* [TASK DETAILS]
In the records below, find each line that holds "avant" and return it.

• • • • • • •

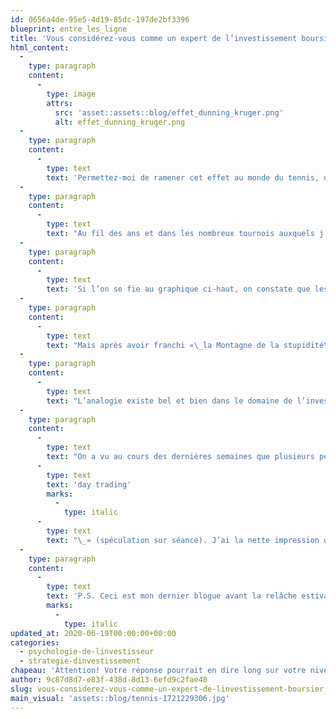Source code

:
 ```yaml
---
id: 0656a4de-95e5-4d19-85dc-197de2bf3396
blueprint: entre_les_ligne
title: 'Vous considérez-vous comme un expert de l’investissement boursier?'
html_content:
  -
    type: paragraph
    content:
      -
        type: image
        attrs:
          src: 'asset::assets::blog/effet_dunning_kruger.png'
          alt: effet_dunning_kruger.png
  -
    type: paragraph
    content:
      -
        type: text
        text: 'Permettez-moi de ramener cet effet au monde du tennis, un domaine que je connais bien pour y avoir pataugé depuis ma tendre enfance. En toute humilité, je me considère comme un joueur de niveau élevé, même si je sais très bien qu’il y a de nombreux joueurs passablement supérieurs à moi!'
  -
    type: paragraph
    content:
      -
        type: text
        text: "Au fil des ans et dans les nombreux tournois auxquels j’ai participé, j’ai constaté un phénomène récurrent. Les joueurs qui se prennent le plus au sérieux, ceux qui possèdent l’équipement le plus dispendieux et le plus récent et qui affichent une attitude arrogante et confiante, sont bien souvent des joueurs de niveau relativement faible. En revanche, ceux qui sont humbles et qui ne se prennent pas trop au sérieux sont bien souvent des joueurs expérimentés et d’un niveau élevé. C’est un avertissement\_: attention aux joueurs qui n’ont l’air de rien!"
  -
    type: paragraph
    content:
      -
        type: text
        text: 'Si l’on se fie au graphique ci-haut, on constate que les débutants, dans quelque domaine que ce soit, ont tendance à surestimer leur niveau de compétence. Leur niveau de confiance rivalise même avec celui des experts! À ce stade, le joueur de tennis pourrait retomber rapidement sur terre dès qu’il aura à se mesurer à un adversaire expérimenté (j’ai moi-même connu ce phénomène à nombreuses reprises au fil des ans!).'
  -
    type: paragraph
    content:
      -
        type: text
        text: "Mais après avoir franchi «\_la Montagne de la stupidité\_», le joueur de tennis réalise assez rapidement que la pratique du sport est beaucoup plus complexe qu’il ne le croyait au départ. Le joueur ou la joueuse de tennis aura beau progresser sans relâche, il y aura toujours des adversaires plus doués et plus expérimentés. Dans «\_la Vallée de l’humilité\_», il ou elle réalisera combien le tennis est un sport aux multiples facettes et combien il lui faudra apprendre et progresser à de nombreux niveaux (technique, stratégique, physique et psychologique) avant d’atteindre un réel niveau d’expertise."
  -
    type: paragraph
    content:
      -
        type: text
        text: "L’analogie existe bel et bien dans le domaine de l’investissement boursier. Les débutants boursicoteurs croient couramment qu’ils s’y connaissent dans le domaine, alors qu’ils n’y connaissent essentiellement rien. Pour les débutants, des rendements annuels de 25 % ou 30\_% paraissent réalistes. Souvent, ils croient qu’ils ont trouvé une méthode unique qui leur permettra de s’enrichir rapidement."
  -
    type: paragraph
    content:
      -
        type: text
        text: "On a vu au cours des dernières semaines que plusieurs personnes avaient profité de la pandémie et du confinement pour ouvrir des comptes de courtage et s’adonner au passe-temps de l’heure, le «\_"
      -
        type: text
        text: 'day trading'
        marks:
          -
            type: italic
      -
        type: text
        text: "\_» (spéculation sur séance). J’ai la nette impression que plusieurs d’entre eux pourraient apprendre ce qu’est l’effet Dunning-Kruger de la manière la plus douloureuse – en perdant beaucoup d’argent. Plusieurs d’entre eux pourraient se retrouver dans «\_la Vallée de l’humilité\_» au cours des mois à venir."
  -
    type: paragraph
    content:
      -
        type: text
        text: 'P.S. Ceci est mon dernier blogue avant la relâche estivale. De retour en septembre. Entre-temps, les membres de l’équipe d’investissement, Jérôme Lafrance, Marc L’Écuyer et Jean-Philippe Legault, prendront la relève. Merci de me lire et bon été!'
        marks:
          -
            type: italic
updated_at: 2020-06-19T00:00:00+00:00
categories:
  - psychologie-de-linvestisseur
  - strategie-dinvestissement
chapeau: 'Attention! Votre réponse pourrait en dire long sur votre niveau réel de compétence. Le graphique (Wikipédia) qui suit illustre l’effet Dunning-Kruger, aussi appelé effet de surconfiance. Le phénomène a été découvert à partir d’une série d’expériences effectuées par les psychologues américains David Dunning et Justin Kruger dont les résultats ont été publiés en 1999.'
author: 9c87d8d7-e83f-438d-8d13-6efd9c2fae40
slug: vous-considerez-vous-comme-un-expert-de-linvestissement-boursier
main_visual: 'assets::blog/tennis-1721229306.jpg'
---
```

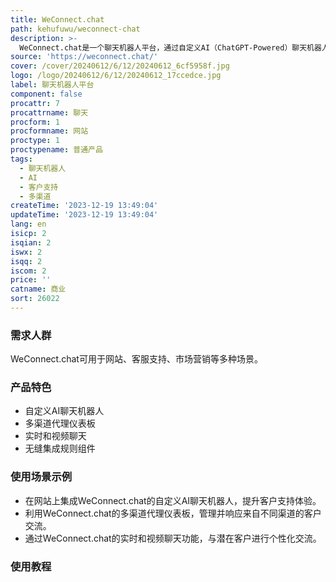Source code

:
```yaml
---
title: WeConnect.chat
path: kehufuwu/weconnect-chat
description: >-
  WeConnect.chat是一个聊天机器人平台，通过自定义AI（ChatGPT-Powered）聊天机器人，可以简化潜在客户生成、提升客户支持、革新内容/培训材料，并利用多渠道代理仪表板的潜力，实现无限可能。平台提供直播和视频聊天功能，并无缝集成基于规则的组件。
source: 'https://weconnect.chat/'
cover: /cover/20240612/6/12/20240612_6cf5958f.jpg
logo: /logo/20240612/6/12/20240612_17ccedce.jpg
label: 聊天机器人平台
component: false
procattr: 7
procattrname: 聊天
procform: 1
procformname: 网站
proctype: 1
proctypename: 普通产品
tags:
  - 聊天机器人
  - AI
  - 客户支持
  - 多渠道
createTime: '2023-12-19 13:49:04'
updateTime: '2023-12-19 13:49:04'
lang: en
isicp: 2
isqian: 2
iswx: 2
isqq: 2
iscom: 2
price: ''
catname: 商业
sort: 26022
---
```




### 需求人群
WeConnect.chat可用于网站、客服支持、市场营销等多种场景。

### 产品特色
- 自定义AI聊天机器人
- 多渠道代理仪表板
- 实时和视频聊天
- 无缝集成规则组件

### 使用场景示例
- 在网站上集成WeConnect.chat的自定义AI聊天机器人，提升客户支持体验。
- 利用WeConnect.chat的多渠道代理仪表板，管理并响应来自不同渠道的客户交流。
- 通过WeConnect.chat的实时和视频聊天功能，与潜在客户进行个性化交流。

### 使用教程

• • • • • • •

* [RESPONSE TO THE EXERCISE]
        text: "Mais après avoir franchi «\_la Montagne de la stupidité\_», le joueur de tennis réalise assez rapidement que la pratique du sport est beaucoup plus complexe qu’il ne le croyait au départ. Le joueur ou la joueuse de tennis aura beau progresser sans relâche, il y aura toujours des adversaires plus doués et plus expérimentés. Dans «\_la Vallée de l’humilité\_», il ou elle réalisera combien le tennis est un sport aux multiples facettes et combien il lui faudra apprendre et progresser à de nombreux niveaux (technique, stratégique, physique et psychologique) avant d’atteindre un réel niveau d’expertise."
        text: 'P.S. Ceci est mon dernier blogue avant la relâche estivale. De retour en septembre. Entre-temps, les membres de l’équipe d’investissement, Jérôme Lafrance, Marc L’Écuyer et Jean-Philippe Legault, prendront la relève. Merci de me lire et bon été!'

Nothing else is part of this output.